Work to be completed:
Give the records again. Keep them exact and leave out the images.

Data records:
********

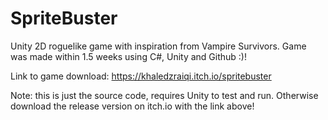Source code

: # SpriteBuster
Unity 2D roguelike game with inspiration from Vampire Survivors. Game was made within 1.5 weeks using C#, Unity and Github :)!

Link to game download: https://khaledzraiqi.itch.io/spritebuster

Note: this is just the source code, requires Unity to test and run. Otherwise download the release version on itch.io with the link above!
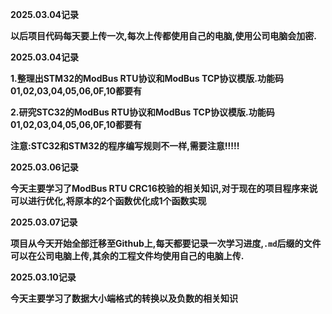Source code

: **2025.03.04记录**

**以后项目代码每天要上传一次,每次上传都使用自己的电脑,使用公司电脑会加密.**



**2025.03.04记录**

**1.整理出STM32的ModBus RTU协议和ModBus TCP协议模版.功能码01,02,03,04,05,06,0F,10都要有**

**2.研究STC32的ModBus RTU协议和ModBus TCP协议模版.功能码01,02,03,04,05,06,0F,10都要有**

**注意:STC32和STM32的程序编写规则不一样,需要注意!!!!!**



**2025.03.06记录**

**今天主要学习了ModBus RTU CRC16校验的相关知识,对于现在的项目程序来说可以进行优化,将原本的2个函数优化成1个函数实现**



**2025.03.07记录**

**项目从今天开始全部迁移至Github上,每天都要记录一次学习进度,`.md`后缀的文件可以在公司电脑上传,其余的工程文件均使用自己的电脑上传.**



**2025.03.10记录**

**今天主要学习了数据大小端格式的转换以及负数的相关知识**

********

Answer section:
Source code

: # SpriteBuster
Unity 2D roguelike game with inspiration from Vampire Survivors. Game was made within 1.5 weeks using C#, Unity and Github :)!

Link to game download: https://khaledzraiqi.itch.io/spritebuster

Note: this is just the source code, requires Unity to test and run. Otherwise download the release version on itch.io with the link above!
Source code

: **2025.03.04记录**

**以后项目代码每天要上传一次,每次上传都使用自己的电脑,使用公司电脑会加密.**



**2025.03.04记录**

**1.整理出STM32的ModBus RTU协议和ModBus TCP协议模版.功能码01,02,03,04,05,06,0F,10都要有**

**2.研究STC32的ModBus RTU协议和ModBus TCP协议模版.功能码01,02,03,04,05,06,0F,10都要有**

**注意:STC32和STM32的程序编写规则不一样,需要注意!!!!!**



**2025.03.06记录**

**今天主要学习了ModBus RTU CRC16校验的相关知识,对于现在的项目程序来说可以进行优化,将原本的2个函数优化成1个函数实现**



**2025.03.07记录**

**项目从今天开始全部迁移至Github上,每天都要记录一次学习进度,`.md`后缀的文件可以在公司电脑上传,其余的工程文件均使用自己的电脑上传.**



**2025.03.10记录**

**今天主要学习了数据大小端格式的转换以及负数的相关知识**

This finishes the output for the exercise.